Real state flexibility means giving states more authority to offer a larger variety of health insurance plans with a larger variety of benefits and payment rules.

This type of approach to insurance allows individuals the opportunity to have a more personalized health insurance plan. It’s an approach that can benefit healthy individuals, as well as those with complex and chronic medical conditions.

For example, as Governor Baker of Massachusetts testified: “Greater flexibility is also needed around benefit design. Value-Based Insurance Design approaches to benefit design seek to align patients’ out-of-pocket costs, such as copayments and deductibles, with the value of services.”

“Massachusetts is committed to providing access to quality, affordable health insurance for our residents; rather than walking away from that commitment, we believe that increased flexibility would allow us to meet that commitment in more effective ways.”

While there was much consensus last week, I could caution members that there still are significant differences to deal with and a true compromise requires Democrats to accept something Republicans want—more flexibility for states—and Republicans to accept something Democrats want—continued funding for cost sharing payments in the Affordable Care Act.
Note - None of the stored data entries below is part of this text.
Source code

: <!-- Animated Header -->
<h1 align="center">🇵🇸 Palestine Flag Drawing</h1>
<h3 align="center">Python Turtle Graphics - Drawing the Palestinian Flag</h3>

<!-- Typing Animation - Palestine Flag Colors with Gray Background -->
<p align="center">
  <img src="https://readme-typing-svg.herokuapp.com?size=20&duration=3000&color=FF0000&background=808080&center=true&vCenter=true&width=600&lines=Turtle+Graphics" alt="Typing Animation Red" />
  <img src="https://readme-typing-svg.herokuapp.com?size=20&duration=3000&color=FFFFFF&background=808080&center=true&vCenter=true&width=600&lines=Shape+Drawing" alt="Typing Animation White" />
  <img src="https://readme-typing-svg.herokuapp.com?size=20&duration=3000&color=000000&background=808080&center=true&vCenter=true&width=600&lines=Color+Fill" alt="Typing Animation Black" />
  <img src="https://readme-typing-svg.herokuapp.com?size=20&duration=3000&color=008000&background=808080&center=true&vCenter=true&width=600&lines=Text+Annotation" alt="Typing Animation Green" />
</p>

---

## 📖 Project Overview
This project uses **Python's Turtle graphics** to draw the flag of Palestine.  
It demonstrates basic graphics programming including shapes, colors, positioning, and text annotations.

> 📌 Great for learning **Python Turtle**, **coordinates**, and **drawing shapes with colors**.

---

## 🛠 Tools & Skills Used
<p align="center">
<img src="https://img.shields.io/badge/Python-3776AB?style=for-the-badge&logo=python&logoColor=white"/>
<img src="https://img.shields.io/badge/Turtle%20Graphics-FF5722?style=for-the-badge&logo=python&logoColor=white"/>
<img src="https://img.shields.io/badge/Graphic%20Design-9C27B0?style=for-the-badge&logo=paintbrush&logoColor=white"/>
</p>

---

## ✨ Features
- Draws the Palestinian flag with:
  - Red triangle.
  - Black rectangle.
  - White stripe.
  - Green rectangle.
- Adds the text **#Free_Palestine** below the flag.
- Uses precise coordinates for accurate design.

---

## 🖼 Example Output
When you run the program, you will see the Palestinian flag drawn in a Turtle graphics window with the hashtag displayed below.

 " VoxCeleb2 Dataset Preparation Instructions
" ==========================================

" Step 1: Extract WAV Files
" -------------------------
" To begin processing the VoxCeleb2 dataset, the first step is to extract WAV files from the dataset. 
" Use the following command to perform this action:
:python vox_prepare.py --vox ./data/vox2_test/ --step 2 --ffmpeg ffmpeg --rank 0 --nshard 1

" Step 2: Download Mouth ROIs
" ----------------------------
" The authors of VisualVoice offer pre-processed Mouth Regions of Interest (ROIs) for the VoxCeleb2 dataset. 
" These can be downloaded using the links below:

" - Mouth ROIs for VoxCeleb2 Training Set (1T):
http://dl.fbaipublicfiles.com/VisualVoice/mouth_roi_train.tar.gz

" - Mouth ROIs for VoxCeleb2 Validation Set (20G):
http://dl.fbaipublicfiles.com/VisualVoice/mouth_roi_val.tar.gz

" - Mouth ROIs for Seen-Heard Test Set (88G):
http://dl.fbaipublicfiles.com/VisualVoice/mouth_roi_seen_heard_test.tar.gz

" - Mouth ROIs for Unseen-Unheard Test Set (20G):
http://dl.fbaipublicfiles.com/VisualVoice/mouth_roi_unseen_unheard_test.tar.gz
Both sides have been supportive of the so-called “copper plan.”

As an example, the Chairman of the Finance Committee, Senator Hatch, a former Chairman of this committee, on Friday questioned continuing cost sharing without significant structural reforms in the Affordable Care Act.

On the other hand, several Democratic members have insisted that what they call “guardrails” in the law must not be changed.

As for guardrails, I want to be clear that I am not in any way proposing that we change the patient protection guardrails already written in section 1332: including that nobody can be charged more if they have a pre-existing condition; the requirement that everyone is guaranteed to be sold insurance; the requirement that your insurance policy can’t be rescinded; those under 26 may remain on their parents’ insurance; and there may be no annual or lifetime limits on your health benefits.

And, as for the essential health benefits, states already may waive them under the express provisions of section 1332 in the Affordable Care Act.

The guardrails that need examination are the severe restrictions on benefit design that Governor Baker was talking about that affect the result that would be achieved when the U.S. Department of Health and Human Services approves a state waiver application under section 1332. That is where we need to have further discussion.

Under the section 1332 waiver rules, the result achieved under a waiver has to be a plan that is “as comprehensive” in benefits, actuarial value, and out of pocket cost as an Affordable Care Act exchange plan, cover a “comparable” number of individuals, at roughly the same cost to individuals, and no increased cost to the federal government.

This essentially means that no other type of benefit design for health insurance plans is allowed.

This would be like a restaurant menu with only one item, or a travel agency with only one destination, or if Dr. Seuss had written a book titled “Oh, The Place You’ll Go.”

Today’s witnesses have extensive experience in helping states design policies of approving insurance and we look forward to their advice about how to give states real flexibility in ways that increase coverage, choices, and lower prices.